ASSIGNMENT:
Reply only with how many lines of the listing below hold the word "means".

─── RECORDS SUPPLIED

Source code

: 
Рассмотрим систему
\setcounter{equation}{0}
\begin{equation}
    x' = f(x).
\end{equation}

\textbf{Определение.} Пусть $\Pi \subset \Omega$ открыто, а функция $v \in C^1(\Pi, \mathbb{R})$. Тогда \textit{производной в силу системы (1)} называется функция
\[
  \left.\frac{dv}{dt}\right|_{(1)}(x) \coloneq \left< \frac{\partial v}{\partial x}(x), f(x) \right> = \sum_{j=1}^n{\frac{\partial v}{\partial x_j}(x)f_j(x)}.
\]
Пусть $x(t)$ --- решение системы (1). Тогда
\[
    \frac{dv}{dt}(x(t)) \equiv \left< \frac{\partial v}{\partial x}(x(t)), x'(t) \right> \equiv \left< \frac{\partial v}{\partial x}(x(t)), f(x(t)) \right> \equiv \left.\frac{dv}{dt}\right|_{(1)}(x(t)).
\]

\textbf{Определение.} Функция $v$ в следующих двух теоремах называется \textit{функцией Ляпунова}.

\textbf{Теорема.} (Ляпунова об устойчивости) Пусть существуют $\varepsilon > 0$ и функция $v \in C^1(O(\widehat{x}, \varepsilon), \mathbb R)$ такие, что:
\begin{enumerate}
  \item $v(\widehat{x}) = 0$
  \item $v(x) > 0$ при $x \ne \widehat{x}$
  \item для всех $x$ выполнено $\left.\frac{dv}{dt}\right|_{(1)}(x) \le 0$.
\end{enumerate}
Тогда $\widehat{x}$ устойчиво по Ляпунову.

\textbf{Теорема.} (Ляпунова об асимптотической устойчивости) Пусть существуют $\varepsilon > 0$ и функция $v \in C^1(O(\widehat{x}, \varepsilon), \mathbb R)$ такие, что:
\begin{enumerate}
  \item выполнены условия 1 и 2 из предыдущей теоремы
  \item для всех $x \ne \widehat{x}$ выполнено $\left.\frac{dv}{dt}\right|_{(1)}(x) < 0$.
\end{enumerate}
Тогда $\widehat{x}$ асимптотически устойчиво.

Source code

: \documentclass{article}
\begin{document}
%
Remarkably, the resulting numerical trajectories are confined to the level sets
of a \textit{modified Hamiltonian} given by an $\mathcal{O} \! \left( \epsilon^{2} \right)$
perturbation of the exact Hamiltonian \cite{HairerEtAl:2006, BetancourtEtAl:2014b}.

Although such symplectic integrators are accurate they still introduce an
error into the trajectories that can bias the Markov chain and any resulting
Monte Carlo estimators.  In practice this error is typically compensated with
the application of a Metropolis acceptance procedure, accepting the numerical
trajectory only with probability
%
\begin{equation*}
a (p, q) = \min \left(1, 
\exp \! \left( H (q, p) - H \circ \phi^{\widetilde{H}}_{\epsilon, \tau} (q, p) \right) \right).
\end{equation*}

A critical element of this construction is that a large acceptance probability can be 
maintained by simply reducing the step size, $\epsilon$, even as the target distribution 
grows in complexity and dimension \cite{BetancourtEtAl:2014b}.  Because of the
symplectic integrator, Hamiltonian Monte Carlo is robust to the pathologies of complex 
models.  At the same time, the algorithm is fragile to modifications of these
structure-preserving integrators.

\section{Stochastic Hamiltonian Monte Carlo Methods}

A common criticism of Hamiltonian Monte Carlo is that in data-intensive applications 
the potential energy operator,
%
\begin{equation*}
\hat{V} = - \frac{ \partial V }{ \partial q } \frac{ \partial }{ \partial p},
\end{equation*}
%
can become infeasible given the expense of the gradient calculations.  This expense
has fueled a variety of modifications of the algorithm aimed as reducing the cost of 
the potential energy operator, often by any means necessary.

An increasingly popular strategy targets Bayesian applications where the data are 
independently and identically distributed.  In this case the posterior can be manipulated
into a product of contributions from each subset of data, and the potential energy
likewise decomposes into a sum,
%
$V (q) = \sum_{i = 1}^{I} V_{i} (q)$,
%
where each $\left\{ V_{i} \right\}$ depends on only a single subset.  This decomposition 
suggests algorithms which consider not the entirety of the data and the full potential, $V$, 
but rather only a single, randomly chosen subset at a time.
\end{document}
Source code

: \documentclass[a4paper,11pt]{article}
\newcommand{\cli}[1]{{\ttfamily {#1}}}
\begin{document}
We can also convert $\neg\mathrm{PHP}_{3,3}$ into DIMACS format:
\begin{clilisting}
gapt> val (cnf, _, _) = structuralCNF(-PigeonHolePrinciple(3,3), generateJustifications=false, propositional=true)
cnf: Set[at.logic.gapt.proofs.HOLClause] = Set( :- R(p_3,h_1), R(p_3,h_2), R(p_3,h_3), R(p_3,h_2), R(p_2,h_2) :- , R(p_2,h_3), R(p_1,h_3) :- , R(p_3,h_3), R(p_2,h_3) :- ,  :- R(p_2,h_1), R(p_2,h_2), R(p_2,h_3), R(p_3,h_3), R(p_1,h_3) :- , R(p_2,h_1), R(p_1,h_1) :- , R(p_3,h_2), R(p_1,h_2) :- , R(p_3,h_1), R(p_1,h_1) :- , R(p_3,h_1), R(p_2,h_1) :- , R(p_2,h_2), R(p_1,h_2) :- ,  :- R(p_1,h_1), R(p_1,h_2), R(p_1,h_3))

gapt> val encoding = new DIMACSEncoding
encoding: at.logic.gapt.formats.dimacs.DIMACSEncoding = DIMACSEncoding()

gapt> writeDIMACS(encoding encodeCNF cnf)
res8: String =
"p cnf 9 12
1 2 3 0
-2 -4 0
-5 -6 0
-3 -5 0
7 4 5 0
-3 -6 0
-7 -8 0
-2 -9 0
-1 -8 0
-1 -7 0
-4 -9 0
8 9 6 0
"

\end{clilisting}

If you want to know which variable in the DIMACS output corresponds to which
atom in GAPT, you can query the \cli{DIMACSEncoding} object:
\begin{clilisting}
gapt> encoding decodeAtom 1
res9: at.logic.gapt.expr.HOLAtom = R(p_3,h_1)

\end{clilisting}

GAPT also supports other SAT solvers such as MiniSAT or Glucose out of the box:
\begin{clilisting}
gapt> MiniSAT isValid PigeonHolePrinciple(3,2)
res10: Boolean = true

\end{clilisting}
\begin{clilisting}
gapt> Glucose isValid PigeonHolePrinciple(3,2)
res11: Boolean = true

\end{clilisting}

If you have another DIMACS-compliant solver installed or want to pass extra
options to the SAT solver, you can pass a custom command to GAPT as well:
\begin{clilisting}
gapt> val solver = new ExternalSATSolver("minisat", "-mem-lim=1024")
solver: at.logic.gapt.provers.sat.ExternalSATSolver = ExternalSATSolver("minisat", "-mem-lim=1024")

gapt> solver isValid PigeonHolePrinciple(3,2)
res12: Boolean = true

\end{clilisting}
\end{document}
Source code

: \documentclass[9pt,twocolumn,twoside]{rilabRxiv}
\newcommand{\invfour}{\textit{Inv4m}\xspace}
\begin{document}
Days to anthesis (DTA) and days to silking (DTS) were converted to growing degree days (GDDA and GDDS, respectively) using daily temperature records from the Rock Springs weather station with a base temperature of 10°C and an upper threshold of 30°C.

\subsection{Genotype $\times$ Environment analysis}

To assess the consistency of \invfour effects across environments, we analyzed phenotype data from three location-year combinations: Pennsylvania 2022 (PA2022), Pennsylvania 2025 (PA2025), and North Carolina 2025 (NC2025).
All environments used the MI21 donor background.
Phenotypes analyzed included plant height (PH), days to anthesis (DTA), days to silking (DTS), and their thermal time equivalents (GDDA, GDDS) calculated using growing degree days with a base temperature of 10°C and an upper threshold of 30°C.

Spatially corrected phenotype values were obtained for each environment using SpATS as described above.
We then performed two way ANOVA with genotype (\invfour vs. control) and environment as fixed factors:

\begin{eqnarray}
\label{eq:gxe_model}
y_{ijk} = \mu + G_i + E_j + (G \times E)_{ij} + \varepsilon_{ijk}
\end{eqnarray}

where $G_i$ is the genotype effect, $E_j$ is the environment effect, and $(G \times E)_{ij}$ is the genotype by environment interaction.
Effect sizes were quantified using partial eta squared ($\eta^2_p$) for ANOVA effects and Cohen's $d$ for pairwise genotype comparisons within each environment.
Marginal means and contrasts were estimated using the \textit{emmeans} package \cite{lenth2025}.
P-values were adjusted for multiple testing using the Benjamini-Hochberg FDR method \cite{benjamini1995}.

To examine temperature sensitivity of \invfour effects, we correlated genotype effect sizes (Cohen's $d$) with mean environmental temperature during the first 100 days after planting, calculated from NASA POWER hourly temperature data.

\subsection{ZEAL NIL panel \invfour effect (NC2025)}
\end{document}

──────

ANSWER SPACE:
2